:: Collected data entries ::
● ● ● ● ●

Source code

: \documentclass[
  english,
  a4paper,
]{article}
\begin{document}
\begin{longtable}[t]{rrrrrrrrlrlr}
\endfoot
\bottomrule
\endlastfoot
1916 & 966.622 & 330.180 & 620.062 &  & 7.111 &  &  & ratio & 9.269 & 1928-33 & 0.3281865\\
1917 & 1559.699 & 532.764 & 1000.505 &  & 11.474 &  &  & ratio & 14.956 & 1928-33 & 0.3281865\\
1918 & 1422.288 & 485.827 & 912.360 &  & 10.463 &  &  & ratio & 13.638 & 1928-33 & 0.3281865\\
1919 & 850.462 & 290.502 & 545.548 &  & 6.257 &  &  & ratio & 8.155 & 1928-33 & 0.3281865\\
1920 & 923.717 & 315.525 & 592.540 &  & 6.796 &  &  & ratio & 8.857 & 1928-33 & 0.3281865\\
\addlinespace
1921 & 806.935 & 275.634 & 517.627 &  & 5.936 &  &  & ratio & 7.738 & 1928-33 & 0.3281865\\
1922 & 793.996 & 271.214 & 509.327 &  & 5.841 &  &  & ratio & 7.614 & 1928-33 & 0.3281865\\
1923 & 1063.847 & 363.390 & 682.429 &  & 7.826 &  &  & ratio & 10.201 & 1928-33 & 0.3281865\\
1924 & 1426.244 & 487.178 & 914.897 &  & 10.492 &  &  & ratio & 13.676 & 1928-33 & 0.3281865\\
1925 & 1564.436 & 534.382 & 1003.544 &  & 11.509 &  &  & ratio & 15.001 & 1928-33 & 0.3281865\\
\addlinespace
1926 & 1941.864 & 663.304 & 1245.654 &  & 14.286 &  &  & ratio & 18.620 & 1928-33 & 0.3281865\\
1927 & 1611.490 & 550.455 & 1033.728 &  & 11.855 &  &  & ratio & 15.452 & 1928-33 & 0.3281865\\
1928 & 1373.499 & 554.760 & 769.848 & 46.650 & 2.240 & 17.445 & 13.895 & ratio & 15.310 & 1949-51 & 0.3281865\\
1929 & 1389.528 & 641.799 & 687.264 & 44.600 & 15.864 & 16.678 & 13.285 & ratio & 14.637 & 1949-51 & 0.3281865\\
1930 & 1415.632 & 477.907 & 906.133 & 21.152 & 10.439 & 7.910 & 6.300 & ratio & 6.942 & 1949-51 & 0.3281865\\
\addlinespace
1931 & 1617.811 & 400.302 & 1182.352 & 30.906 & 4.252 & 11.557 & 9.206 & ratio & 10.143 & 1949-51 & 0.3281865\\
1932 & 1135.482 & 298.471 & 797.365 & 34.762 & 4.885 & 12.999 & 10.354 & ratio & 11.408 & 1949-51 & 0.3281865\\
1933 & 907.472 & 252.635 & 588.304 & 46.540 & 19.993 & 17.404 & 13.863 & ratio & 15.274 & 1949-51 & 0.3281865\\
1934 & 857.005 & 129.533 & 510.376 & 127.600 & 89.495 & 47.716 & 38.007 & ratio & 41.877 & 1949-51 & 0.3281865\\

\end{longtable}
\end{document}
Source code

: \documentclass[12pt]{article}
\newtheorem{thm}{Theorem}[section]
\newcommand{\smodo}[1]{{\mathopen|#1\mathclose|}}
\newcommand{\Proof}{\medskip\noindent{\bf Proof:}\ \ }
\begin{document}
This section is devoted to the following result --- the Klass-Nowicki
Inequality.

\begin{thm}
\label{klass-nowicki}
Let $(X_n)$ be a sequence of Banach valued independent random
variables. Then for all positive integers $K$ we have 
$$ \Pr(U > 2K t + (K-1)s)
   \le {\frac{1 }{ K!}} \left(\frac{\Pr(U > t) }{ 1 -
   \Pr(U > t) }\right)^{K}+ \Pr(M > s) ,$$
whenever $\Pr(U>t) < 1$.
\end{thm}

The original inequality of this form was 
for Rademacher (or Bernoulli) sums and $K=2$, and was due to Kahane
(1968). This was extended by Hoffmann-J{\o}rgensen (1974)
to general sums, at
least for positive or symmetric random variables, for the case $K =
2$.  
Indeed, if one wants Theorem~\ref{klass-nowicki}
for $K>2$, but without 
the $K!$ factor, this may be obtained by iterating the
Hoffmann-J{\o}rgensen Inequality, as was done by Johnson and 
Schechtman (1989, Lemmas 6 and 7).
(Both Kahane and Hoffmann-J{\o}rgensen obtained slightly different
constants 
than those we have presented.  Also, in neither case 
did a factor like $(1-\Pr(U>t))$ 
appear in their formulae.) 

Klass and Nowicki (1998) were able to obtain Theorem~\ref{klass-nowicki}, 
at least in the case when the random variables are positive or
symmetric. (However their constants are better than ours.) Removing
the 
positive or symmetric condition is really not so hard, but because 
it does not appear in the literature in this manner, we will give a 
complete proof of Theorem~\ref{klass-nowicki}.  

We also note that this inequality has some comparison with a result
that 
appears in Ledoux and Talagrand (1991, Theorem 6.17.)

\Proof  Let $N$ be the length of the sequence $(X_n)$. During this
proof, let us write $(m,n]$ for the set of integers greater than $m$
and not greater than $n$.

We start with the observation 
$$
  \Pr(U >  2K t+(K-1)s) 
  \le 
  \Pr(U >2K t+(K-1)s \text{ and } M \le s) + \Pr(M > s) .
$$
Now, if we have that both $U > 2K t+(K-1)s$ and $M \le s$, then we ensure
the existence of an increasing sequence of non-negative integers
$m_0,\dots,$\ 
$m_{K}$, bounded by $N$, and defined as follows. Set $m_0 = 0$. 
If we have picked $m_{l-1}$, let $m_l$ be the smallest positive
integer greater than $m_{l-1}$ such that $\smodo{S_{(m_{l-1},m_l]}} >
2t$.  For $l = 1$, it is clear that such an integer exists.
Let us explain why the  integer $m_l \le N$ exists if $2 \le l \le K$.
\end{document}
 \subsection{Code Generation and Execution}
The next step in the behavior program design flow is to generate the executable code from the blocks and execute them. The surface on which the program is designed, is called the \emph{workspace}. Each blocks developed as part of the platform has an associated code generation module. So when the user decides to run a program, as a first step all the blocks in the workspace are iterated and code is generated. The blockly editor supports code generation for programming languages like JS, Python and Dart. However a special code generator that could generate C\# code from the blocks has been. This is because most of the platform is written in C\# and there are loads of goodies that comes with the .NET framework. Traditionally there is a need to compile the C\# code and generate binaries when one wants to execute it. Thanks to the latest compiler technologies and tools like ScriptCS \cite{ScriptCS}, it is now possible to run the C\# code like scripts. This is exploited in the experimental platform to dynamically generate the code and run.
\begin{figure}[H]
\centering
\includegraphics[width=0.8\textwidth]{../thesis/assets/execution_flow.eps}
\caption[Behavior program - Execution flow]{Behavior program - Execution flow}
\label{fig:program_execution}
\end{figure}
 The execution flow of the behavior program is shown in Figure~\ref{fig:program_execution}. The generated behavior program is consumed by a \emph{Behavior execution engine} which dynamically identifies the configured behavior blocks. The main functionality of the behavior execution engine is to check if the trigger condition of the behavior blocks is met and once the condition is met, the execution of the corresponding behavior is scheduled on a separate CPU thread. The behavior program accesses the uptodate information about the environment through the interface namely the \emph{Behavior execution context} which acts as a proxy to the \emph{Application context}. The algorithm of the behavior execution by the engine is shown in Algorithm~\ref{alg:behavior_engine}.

● ● ● ● ●

:: Work required ::
Exactly as they appear above, transcribe the records in full.

:: Answer space ::
Source code

: \documentclass[
  english,
  a4paper,
]{article}
\begin{document}
\begin{longtable}[t]{rrrrrrrrlrlr}
\endfoot
\bottomrule
\endlastfoot
1916 & 966.622 & 330.180 & 620.062 &  & 7.111 &  &  & ratio & 9.269 & 1928-33 & 0.3281865\\
1917 & 1559.699 & 532.764 & 1000.505 &  & 11.474 &  &  & ratio & 14.956 & 1928-33 & 0.3281865\\
1918 & 1422.288 & 485.827 & 912.360 &  & 10.463 &  &  & ratio & 13.638 & 1928-33 & 0.3281865\\
1919 & 850.462 & 290.502 & 545.548 &  & 6.257 &  &  & ratio & 8.155 & 1928-33 & 0.3281865\\
1920 & 923.717 & 315.525 & 592.540 &  & 6.796 &  &  & ratio & 8.857 & 1928-33 & 0.3281865\\
\addlinespace
1921 & 806.935 & 275.634 & 517.627 &  & 5.936 &  &  & ratio & 7.738 & 1928-33 & 0.3281865\\
1922 & 793.996 & 271.214 & 509.327 &  & 5.841 &  &  & ratio & 7.614 & 1928-33 & 0.3281865\\
1923 & 1063.847 & 363.390 & 682.429 &  & 7.826 &  &  & ratio & 10.201 & 1928-33 & 0.3281865\\
1924 & 1426.244 & 487.178 & 914.897 &  & 10.492 &  &  & ratio & 13.676 & 1928-33 & 0.3281865\\
1925 & 1564.436 & 534.382 & 1003.544 &  & 11.509 &  &  & ratio & 15.001 & 1928-33 & 0.3281865\\
\addlinespace
1926 & 1941.864 & 663.304 & 1245.654 &  & 14.286 &  &  & ratio & 18.620 & 1928-33 & 0.3281865\\
1927 & 1611.490 & 550.455 & 1033.728 &  & 11.855 &  &  & ratio & 15.452 & 1928-33 & 0.3281865\\
1928 & 1373.499 & 554.760 & 769.848 & 46.650 & 2.240 & 17.445 & 13.895 & ratio & 15.310 & 1949-51 & 0.3281865\\
1929 & 1389.528 & 641.799 & 687.264 & 44.600 & 15.864 & 16.678 & 13.285 & ratio & 14.637 & 1949-51 & 0.3281865\\
1930 & 1415.632 & 477.907 & 906.133 & 21.152 & 10.439 & 7.910 & 6.300 & ratio & 6.942 & 1949-51 & 0.3281865\\
\addlinespace
1931 & 1617.811 & 400.302 & 1182.352 & 30.906 & 4.252 & 11.557 & 9.206 & ratio & 10.143 & 1949-51 & 0.3281865\\
1932 & 1135.482 & 298.471 & 797.365 & 34.762 & 4.885 & 12.999 & 10.354 & ratio & 11.408 & 1949-51 & 0.3281865\\
1933 & 907.472 & 252.635 & 588.304 & 46.540 & 19.993 & 17.404 & 13.863 & ratio & 15.274 & 1949-51 & 0.3281865\\
1934 & 857.005 & 129.533 & 510.376 & 127.600 & 89.495 & 47.716 & 38.007 & ratio & 41.877 & 1949-51 & 0.3281865\\

\end{longtable}
\end{document}
Source code

: \documentclass[12pt]{article}
\newtheorem{thm}{Theorem}[section]
\newcommand{\smodo}[1]{{\mathopen|#1\mathclose|}}
\newcommand{\Proof}{\medskip\noindent{\bf Proof:}\ \ }
\begin{document}
This section is devoted to the following result --- the Klass-Nowicki
Inequality.

\begin{thm}
\label{klass-nowicki}
Let $(X_n)$ be a sequence of Banach valued independent random
variables. Then for all positive integers $K$ we have 
$$ \Pr(U > 2K t + (K-1)s)
   \le {\frac{1 }{ K!}} \left(\frac{\Pr(U > t) }{ 1 -
   \Pr(U > t) }\right)^{K}+ \Pr(M > s) ,$$
whenever $\Pr(U>t) < 1$.
\end{thm}

The original inequality of this form was 
for Rademacher (or Bernoulli) sums and $K=2$, and was due to Kahane
(1968). This was extended by Hoffmann-J{\o}rgensen (1974)
to general sums, at
least for positive or symmetric random variables, for the case $K =
2$.  
Indeed, if one wants Theorem~\ref{klass-nowicki}
for $K>2$, but without 
the $K!$ factor, this may be obtained by iterating the
Hoffmann-J{\o}rgensen Inequality, as was done by Johnson and 
Schechtman (1989, Lemmas 6 and 7).
(Both Kahane and Hoffmann-J{\o}rgensen obtained slightly different
constants 
than those we have presented.  Also, in neither case 
did a factor like $(1-\Pr(U>t))$ 
appear in their formulae.) 

Klass and Nowicki (1998) were able to obtain Theorem~\ref{klass-nowicki}, 
at least in the case when the random variables are positive or
symmetric. (However their constants are better than ours.) Removing
the 
positive or symmetric condition is really not so hard, but because 
it does not appear in the literature in this manner, we will give a 
complete proof of Theorem~\ref{klass-nowicki}.  

We also note that this inequality has some comparison with a result
that 
appears in Ledoux and Talagrand (1991, Theorem 6.17.)

\Proof  Let $N$ be the length of the sequence $(X_n)$. During this
proof, let us write $(m,n]$ for the set of integers greater than $m$
and not greater than $n$.

We start with the observation 
$$
  \Pr(U >  2K t+(K-1)s) 
  \le 
  \Pr(U >2K t+(K-1)s \text{ and } M \le s) + \Pr(M > s) .
$$
Now, if we have that both $U > 2K t+(K-1)s$ and $M \le s$, then we ensure
the existence of an increasing sequence of non-negative integers
$m_0,\dots,$\ 
$m_{K}$, bounded by $N$, and defined as follows. Set $m_0 = 0$. 
If we have picked $m_{l-1}$, let $m_l$ be the smallest positive
integer greater than $m_{l-1}$ such that $\smodo{S_{(m_{l-1},m_l]}} >
2t$.  For $l = 1$, it is clear that such an integer exists.
Let us explain why the  integer $m_l \le N$ exists if $2 \le l \le K$.
\end{document}
 \subsection{Code Generation and Execution}
The next step in the behavior program design flow is to generate the executable code from the blocks and execute them. The surface on which the program is designed, is called the \emph{workspace}. Each blocks developed as part of the platform has an associated code generation module. So when the user decides to run a program, as a first step all the blocks in the workspace are iterated and code is generated. The blockly editor supports code generation for programming languages like JS, Python and Dart. However a special code generator that could generate C\# code from the blocks has been. This is because most of the platform is written in C\# and there are loads of goodies that comes with the .NET framework. Traditionally there is a need to compile the C\# code and generate binaries when one wants to execute it. Thanks to the latest compiler technologies and tools like ScriptCS \cite{ScriptCS}, it is now possible to run the C\# code like scripts. This is exploited in the experimental platform to dynamically generate the code and run.
\begin{figure}[H]
\centering
\includegraphics[width=0.8\textwidth]{../thesis/assets/execution_flow.eps}
\caption[Behavior program - Execution flow]{Behavior program - Execution flow}
\label{fig:program_execution}
\end{figure}
 The execution flow of the behavior program is shown in Figure~\ref{fig:program_execution}. The generated behavior program is consumed by a \emph{Behavior execution engine} which dynamically identifies the configured behavior blocks. The main functionality of the behavior execution engine is to check if the trigger condition of the behavior blocks is met and once the condition is met, the execution of the corresponding behavior is scheduled on a separate CPU thread. The behavior program accesses the uptodate information about the environment through the interface namely the \emph{Behavior execution context} which acts as a proxy to the \emph{Application context}. The algorithm of the behavior execution by the engine is shown in Algorithm~\ref{alg:behavior_engine}.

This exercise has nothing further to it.